▶ Working data:
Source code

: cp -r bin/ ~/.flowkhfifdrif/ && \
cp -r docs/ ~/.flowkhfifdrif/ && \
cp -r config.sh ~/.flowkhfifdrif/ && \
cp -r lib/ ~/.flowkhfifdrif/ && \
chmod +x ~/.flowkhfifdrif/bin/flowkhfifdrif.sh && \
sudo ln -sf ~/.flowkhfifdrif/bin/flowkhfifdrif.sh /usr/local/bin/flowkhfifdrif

▶ Exercise description:
Retype the listing above in full, with no alterations.

▶ Solved exercise:
Source code

: cp -r bin/ ~/.flowkhfifdrif/ && \
cp -r docs/ ~/.flowkhfifdrif/ && \
cp -r config.sh ~/.flowkhfifdrif/ && \
cp -r lib/ ~/.flowkhfifdrif/ && \
chmod +x ~/.flowkhfifdrif/bin/flowkhfifdrif.sh && \
sudo ln -sf ~/.flowkhfifdrif/bin/flowkhfifdrif.sh /usr/local/bin/flowkhfifdrif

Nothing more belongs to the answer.